WHAT TO DO
Search the records for the word "email" and copy every line in which it occurs.

PROVIDED INFORMATION
━━━━━━━━━━━━━━━━
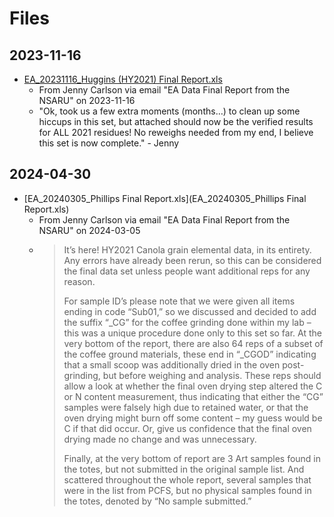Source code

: # Files

## 2023-11-16

- [EA_20231116_Huggins (HY2021) Final Report.xls](EA_20231116_Huggins%20(HY2021)%20Final%20Report.xls)
  - From Jenny Carlson via email "EA Data Final Report from the NSARU" on 2023-11-16
  - "Ok, took us a few extra moments (months…) to clean up some hiccups in this set, but attached should now be the verified results for ALL 2021 residues! No reweighs needed from my end, I believe this set is now complete." - Jenny

## 2024-04-30

- [EA_20240305_Phillips Final Report.xls](EA_20240305_Phillips Final Report.xls)
  - From Jenny Carlson via email "EA Data Final Report from the NSARU" on 2024-03-05
  - > It’s here! HY2021 Canola grain elemental data, in its entirety.
    > Any errors have already been rerun, so this can be considered the final data set unless people want additional reps for any reason.
    > 
    > For sample ID’s please note that we were given all items ending in code “Sub01,” so we discussed and decided to add the suffix “_CG” for the coffee grinding done within my lab – this was a unique procedure done only to this set so far. At the very bottom of the report, there are also 64 reps of a subset of the coffee ground materials, these end in “_CGOD” indicating that a small scoop was additionally dried in the oven post-grinding, but before weighing and analysis. These reps should allow a look at whether the final oven drying step altered the C or N content measurement, thus indicating that either the “CG” samples were falsely high due to retained water, or that the oven drying might burn off some content – my guess would be C if that did occur. Or, give us confidence that the final oven drying made no change and was unnecessary.
    > 
    > Finally, at the very bottom of report are 3 Art samples found in the totes, but not submitted in the original sample list. And scattered throughout the whole report, several samples that were in the list from PCFS, but no physical samples found in the totes, denoted by “No sample submitted.”

 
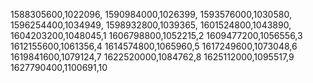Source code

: 1588305600,1022096,
1590984000,1026399,
1593576000,1030580,
1596254400,1034949,
1598932800,1039365,
1601524800,1043890,
1604203200,1048045,1
1606798800,1052215,2
1609477200,1056556,3
1612155600,1061356,4
1614574800,1065960,5
1617249600,1073048,6
1619841600,1079124,7
1622520000,1084762,8
1625112000,1095517,9
1627790400,1100691,10
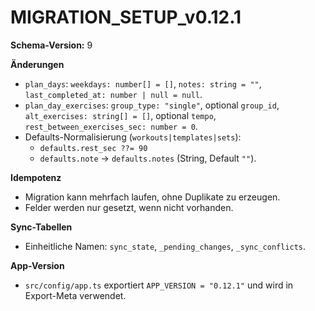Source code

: # MIGRATION_SETUP_v0.12.1

**Schema-Version:** 9

**Änderungen**
- `plan_days`: `weekdays: number[] = []`, `notes: string = ""`, `last_completed_at: number | null = null`.
- `plan_day_exercises`: `group_type: "single"`, optional `group_id`, `alt_exercises: string[] = []`, optional `tempo`, `rest_between_exercises_sec: number = 0`.
- Defaults-Normalisierung (`workouts|templates|sets`):
  - `defaults.rest_sec ??= 90`
  - `defaults.note` → `defaults.notes` (String, Default `""`).

**Idempotenz**
- Migration kann mehrfach laufen, ohne Duplikate zu erzeugen.
- Felder werden nur gesetzt, wenn nicht vorhanden.

**Sync-Tabellen**
- Einheitliche Namen: `sync_state`, `_pending_changes`, `_sync_conflicts`.

**App-Version**
- `src/config/app.ts` exportiert `APP_VERSION = "0.12.1"` und wird in Export-Meta verwendet.
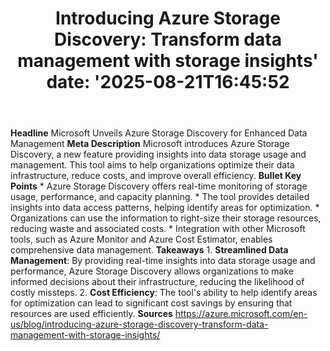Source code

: ﻿---
title: "Introducing Azure Storage Discovery: Transform data management with storage insights'
date: '2025-08-21T16:45:52"
category: "Markets"
summary: ""
slug: "introducing azure storage discovery transform data managemen"
source_urls:
  - "https://azure.microsoft.com/en-us/blog/introducing-azure-storage-discovery-transform-data-management-with-storage-insights/"
seo:
  title: "Introducing Azure Storage Discovery: Transform data management with storage insights | Hash n Hedge'
  description: '"
  keywords: ["news", "markets", "brief"]
---
**Headline** Microsoft Unveils Azure Storage Discovery for Enhanced Data Management  **Meta Description** Microsoft introduces Azure Storage Discovery, a new feature providing insights into data storage usage and management. This tool aims to help organizations optimize their data infrastructure, reduce costs, and improve overall efficiency.  **Bullet Key Points**  * Azure Storage Discovery offers real-time monitoring of storage usage, performance, and capacity planning. * The tool provides detailed insights into data access patterns, helping identify areas for optimization. * Organizations can use the information to right-size their storage resources, reducing waste and associated costs. * Integration with other Microsoft tools, such as Azure Monitor and Azure Cost Estimator, enables comprehensive data management.  **Takeaways**  1.  **Streamlined Data Management**: By providing real-time insights into data storage usage and performance, Azure Storage Discovery allows organizations to make informed decisions about their infrastructure, reducing the likelihood of costly missteps. 2.  **Cost Efficiency**: The tool's ability to help identify areas for optimization can lead to significant cost savings by ensuring that resources are used efficiently.  **Sources** https://azure.microsoft.com/en-us/blog/introducing-azure-storage-discovery-transform-data-management-with-storage-insights/ 
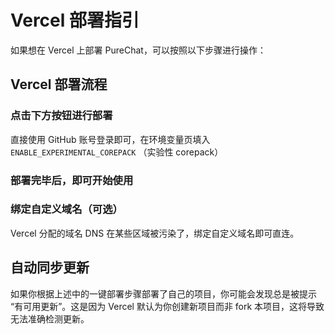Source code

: # Vercel 部署指引

如果想在 Vercel 上部署 PureChat，可以按照以下步骤进行操作：

## Vercel 部署流程

<!-- ### 准备好你的 im appid 和 appkey

[如何获取腾讯im appid 和 appkey](/feedback/questions.html#如何获取腾讯im-appid-和-appkey) -->

### 点击下方按钮进行部署

<deploy-button />

<!-- [![][deploy-button]][deploy-link] -->
直接使用 GitHub 账号登录即可，在环境变量页填入
`ENABLE_EXPERIMENTAL_COREPACK` （实验性 corepack）
<!-- `VITE_IM_SDK_APPID`（腾讯IM sdkappid）
`VITE_SERVICE_BASE_URL`（服务器地址） -->

### 部署完毕后，即可开始使用

### 绑定自定义域名（可选）

Vercel 分配的域名 DNS 在某些区域被污染了，绑定自定义域名即可直连。

## 自动同步更新

如果你根据上述中的一键部署步骤部署了自己的项目，你可能会发现总是被提示 “有可用更新”。这是因为 Vercel 默认为你创建新项目而非 fork 本项目，这将导致无法准确检测更新。

<!-- LINK GROUP -->

[deploy-button]: https://vercel.com/button
[deploy-link]: https://vercel.com/new/clone?repository-url=https%3A%2F%2Fgithub.com%2FHyk260%2FPureChat&env=ENABLE_EXPERIMENTAL_COREPACK,VITE_IM_SDK_APPID,VITE_SERVICE_BASE_URL&project-name=pure-chat&repository-name=pure-chat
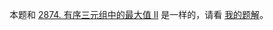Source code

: 本题和 [2874. 有序三元组中的最大值 II](https://leetcode.cn/problems/maximum-value-of-an-ordered-triplet-ii/) 是一样的，请看 [我的题解](https://leetcode.cn/problems/maximum-value-of-an-ordered-triplet-ii/solutions/2464857/mei-ju-jzhao-qian-hou-zui-da-zhi-pythonj-um8q/)。
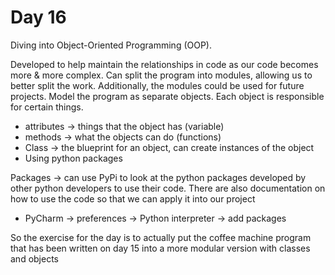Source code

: # Day 16

Diving into Object-Oriented Programming (OOP).

Developed to help maintain the relationships in code as our code becomes more & more complex. Can split the program into modules, 
allowing us to better split the work. Additionally, the modules could be used for future projects.
Model the program as separate objects. Each object is responsible for certain things.
- attributes -> things that the object has (variable)
- methods -> what the objects can do (functions)
- Class -> the blueprint for an object, can create instances of the object
- Using python packages

Packages -> can use PyPi to look at the python packages developed by other python developers to use their code. There are also 
documentation on how to use the code so that we can apply it into our project
+ PyCharm -> preferences -> Python interpreter -> add packages   

So the exercise for the day is to actually put the coffee machine program that has been written on day 15 into a more modular version with
classes and objects
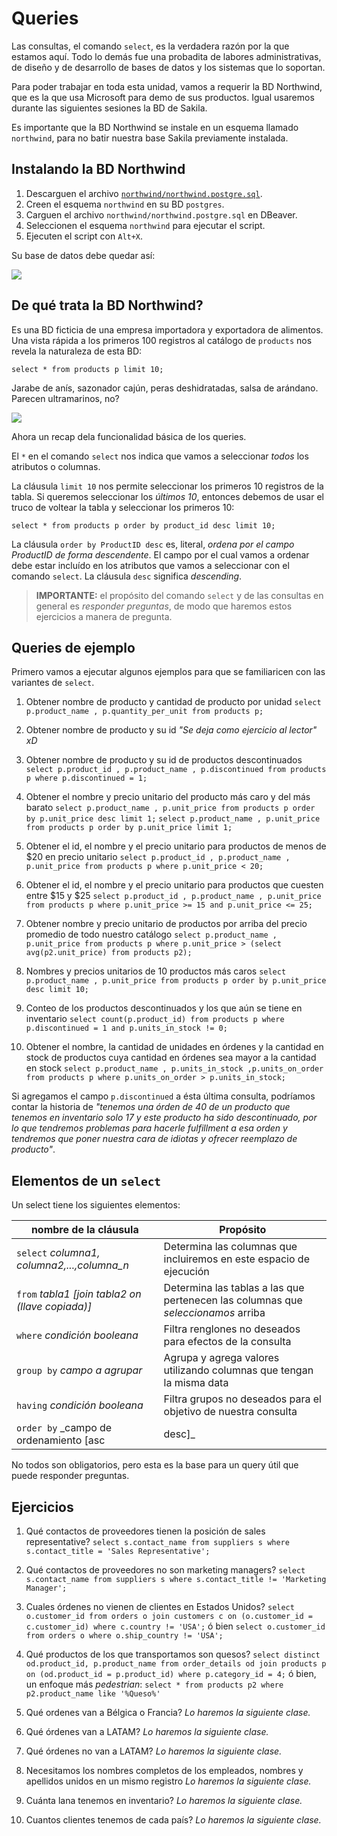 # Queries

Las consultas, el comando `select`, es la verdadera razón por la que estamos aquí. Todo lo demás fue una probadita de labores administrativas, de diseño y de desarrollo de bases de datos y los sistemas que lo soportan.

Para poder trabajar en toda esta unidad, vamos a requerir la BD Northwind, que es la que usa Microsoft para demo de sus productos. Igual usaremos durante las siguientes sesiones la BD de Sakila.

Es importante que la BD Northwind se instale en un esquema llamado `northwind`, para no batir nuestra base Sakila previamente instalada.

## Instalando la BD Northwind

1. Descarguen el archivo [`northwind/northwind.postgre.sql`](https://github.com/xuxoramos/db-4-ds/blob/gh-pages/northwind/northwind.postgre.sql).
2. Creen el esquema `northwind` en su BD `postgres`.
3. Carguen el archivo `northwind/northwind.postgre.sql` en DBeaver.
4. Seleccionen el esquema `northwind` para ejecutar el script.
5. Ejecuten el script con `Alt+X`.

Su base de datos debe quedar así:

![](https://imgur.com/auNft2z.png)

## De qué trata la BD Northwind?

Es una BD ficticia de una empresa importadora y exportadora de alimentos. Una vista rápida a los primeros 100 registros al catálogo de `products` nos revela la naturaleza de esta BD:

`select * from products p limit 10;`

Jarabe de anís, sazonador cajún, peras deshidratadas, salsa de arándano. Parecen ultramarinos, no?

![](https://imgur.com/qR1icRT.png)

Ahora un recap dela funcionalidad básica de los queries.

El `*` en el comando `select` nos indica que vamos a seleccionar _todos_ los atributos o columnas.

La cláusula `limit 10` nos permite seleccionar los primeros 10 registros de la tabla. Si queremos seleccionar los _últimos 10_, entonces debemos de usar el truco de voltear la tabla y seleccionar los primeros 10:

`select * from products p order by product_id desc limit 10;`

La cláusula `order by ProductID desc` es, literal, _ordena por el campo ProductID de forma descendente_. El campo por el cual vamos a ordenar debe estar incluído en los atributos que vamos a seleccionar con el comando `select`. La cláusula `desc` significa _descending_.

 > **IMPORTANTE:** el propósito del comando `select` y de las consultas en general es _responder preguntas_, de modo que haremos estos ejercicios a manera de pregunta.

## Queries de ejemplo

Primero vamos a ejecutar algunos ejemplos para que se familiaricen con las variantes de `select`.

1. Obtener nombre de producto y cantidad de producto por unidad
`select p.product_name , p.quantity_per_unit from products p;`

2. Obtener nombre de producto y su id
_"Se deja como ejercicio al lector" xD_

3. Obtener nombre de producto y su id de productos descontinuados
`select p.product_id , p.product_name , p.discontinued from products p where p.discontinued = 1;`

4. Obtener el nombre y precio unitario del producto más caro y del más barato
`select p.product_name , p.unit_price from products p order by p.unit_price desc limit 1;` 
`select p.product_name , p.unit_price from products p order by p.unit_price limit 1;`

5. Obtener el id, el nombre y el precio unitario para productos de menos de $20 en precio unitario
`select p.product_id , p.product_name , p.unit_price from products p where p.unit_price < 20;`

6. Obtener el id, el nombre y el precio unitario para productos que cuesten entre $15 y $25
`select p.product_id , p.product_name , p.unit_price from products p where p.unit_price >= 15 and p.unit_price <= 25;`

7. Obtener nombre y precio unitario de productos por arriba del precio promedio de todo nuestro catálogo
`select p.product_name , p.unit_price from products p where p.unit_price > (select avg(p2.unit_price) from products p2);`

8. Nombres y precios unitarios de 10 productos más caros
`select p.product_name , p.unit_price from products p order by p.unit_price desc limit 10;`

9. Conteo de los productos descontinuados y los que aún se tiene en inventario
`select count(p.product_id) from products p where p.discontinued = 1 and p.units_in_stock != 0;`

10. Obtener el nombre, la cantidad de unidades en órdenes y la cantidad en stock de productos cuya cantidad en órdenes sea mayor a la cantidad en stock
`select p.product_name , p.units_in_stock ,p.units_on_order from products p where p.units_on_order > p.units_in_stock;`

Si agregamos el campo `p.discontinued` a ésta última consulta, podríamos contar la historia de _"tenemos una órden de 40 de un producto que tenemos en inventario solo 17 y este producto ha sido descontinuado, por lo que tendremos problemas para hacerle fulfillment a esa orden y tendremos que poner nuestra cara de idiotas y ofrecer reemplazo de producto"_.

## Elementos de un `select`

Un select tiene los siguientes elementos:

| nombre de la cláusula | Propósito |  
|-|-|
| `select` _columna1, columna2,...,columna_n_ | Determina las columnas que incluiremos en este espacio de ejecución |  
| `from` _tabla1 [join tabla2 on (llave copiada)]_| Determina las tablas a las que pertenecen las columnas que _seleccionamos_ arriba |  
| `where` _condición booleana_ | Filtra renglones no deseados para efectos de la consulta |  
| `group by` _campo a agrupar_| Agrupa y agrega valores utilizando columnas que tengan la misma data |
| `having` _condición booleana_ |  Filtra grupos no deseados para el objetivo de nuestra consulta |
| `order by` _campo de ordenamiento [asc|desc]_ |  Ordena de forma `asc` y `desc` los resultados de la consulta |

No todos son obligatorios, pero esta es la base para un query útil que puede responder preguntas.

## Ejercicios

1. Qué contactos de proveedores tienen la posición de sales representative?
`select s.contact_name from suppliers s where s.contact_title = 'Sales Representative';`

2. Qué contactos de proveedores no son marketing managers?
`select s.contact_name from suppliers s where s.contact_title != 'Marketing Manager';` 

3. Cuales órdenes no vienen de clientes en Estados Unidos?
`select o.customer_id from orders o join customers c on (o.customer_id = c.customer_id) where c.country != 'USA';` ó bien
`select o.customer_id from orders o where o.ship_country != 'USA';`

4. Qué productos de los que transportamos son quesos?
`select distinct od.product_id, p.product_name from order_details od join products p on (od.product_id = p.product_id) where p.category_id = 4;` ó bien, un enfoque más _pedestrian_:
`select * from products p2 where p2.product_name like '%Queso%'` 

5. Qué ordenes van a Bélgica o Francia?
_Lo haremos la siguiente clase._

6. Qué órdenes van a LATAM?
_Lo haremos la siguiente clase._

7. Qué órdenes no van a LATAM?
_Lo haremos la siguiente clase._

9. Necesitamos los nombres completos de los empleados, nombres y apellidos unidos en un mismo registro
_Lo haremos la siguiente clase._

10. Cuánta lana tenemos en inventario?
_Lo haremos la siguiente clase._

11. Cuantos clientes tenemos de cada país?
_Lo haremos la siguiente clase._

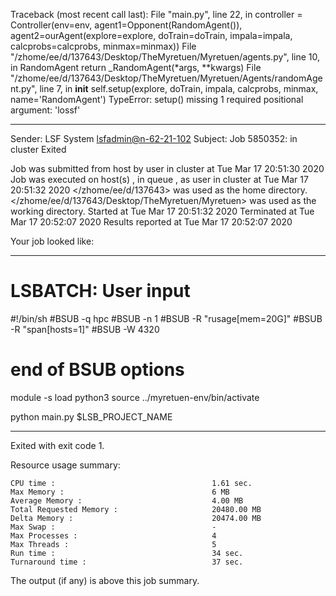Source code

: Traceback (most recent call last):
  File "main.py", line 22, in <module>
    controller = Controller(env=env, agent1=Opponent(RandomAgent()), agent2=ourAgent(explore=explore, doTrain=doTrain, impala=impala, calcprobs=calcprobs, minmax=minmax))
  File "/zhome/ee/d/137643/Desktop/TheMyretuen/Myretuen/agents.py", line 10, in RandomAgent
    return _RandomAgent(*args, **kwargs)
  File "/zhome/ee/d/137643/Desktop/TheMyretuen/Myretuen/Agents/randomAgent.py", line 7, in __init__
    self.setup(explore, doTrain, impala, calcprobs, minmax, name='RandomAgent')
TypeError: setup() missing 1 required positional argument: 'lossf'

------------------------------------------------------------
Sender: LSF System <lsfadmin@n-62-21-102>
Subject: Job 5850352: <NNAgent4Combo-4-1-1500-250-abs> in cluster <dcc> Exited

Job <NNAgent4Combo-4-1-1500-250-abs> was submitted from host <n-62-30-3> by user <s183905> in cluster <dcc> at Tue Mar 17 20:51:30 2020
Job was executed on host(s) <n-62-21-102>, in queue <hpc>, as user <s183905> in cluster <dcc> at Tue Mar 17 20:51:32 2020
</zhome/ee/d/137643> was used as the home directory.
</zhome/ee/d/137643/Desktop/TheMyretuen/Myretuen> was used as the working directory.
Started at Tue Mar 17 20:51:32 2020
Terminated at Tue Mar 17 20:52:07 2020
Results reported at Tue Mar 17 20:52:07 2020

Your job looked like:

------------------------------------------------------------
# LSBATCH: User input
#!/bin/sh
#BSUB -q hpc
#BSUB -n 1
#BSUB -R "rusage[mem=20G]"
#BSUB -R "span[hosts=1]"
#BSUB -W 4320
# end of BSUB options

module -s load python3
source ../myretuen-env/bin/activate

python main.py $LSB_PROJECT_NAME


------------------------------------------------------------

Exited with exit code 1.

Resource usage summary:

    CPU time :                                   1.61 sec.
    Max Memory :                                 6 MB
    Average Memory :                             4.00 MB
    Total Requested Memory :                     20480.00 MB
    Delta Memory :                               20474.00 MB
    Max Swap :                                   -
    Max Processes :                              4
    Max Threads :                                5
    Run time :                                   34 sec.
    Turnaround time :                            37 sec.

The output (if any) is above this job summary.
━━━━━━━━━━━━━━━━
SOLUTION FOR THIS PROBLEM
  - From Jenny Carlson via email "EA Data Final Report from the NSARU" on 2023-11-16
  - From Jenny Carlson via email "EA Data Final Report from the NSARU" on 2024-03-05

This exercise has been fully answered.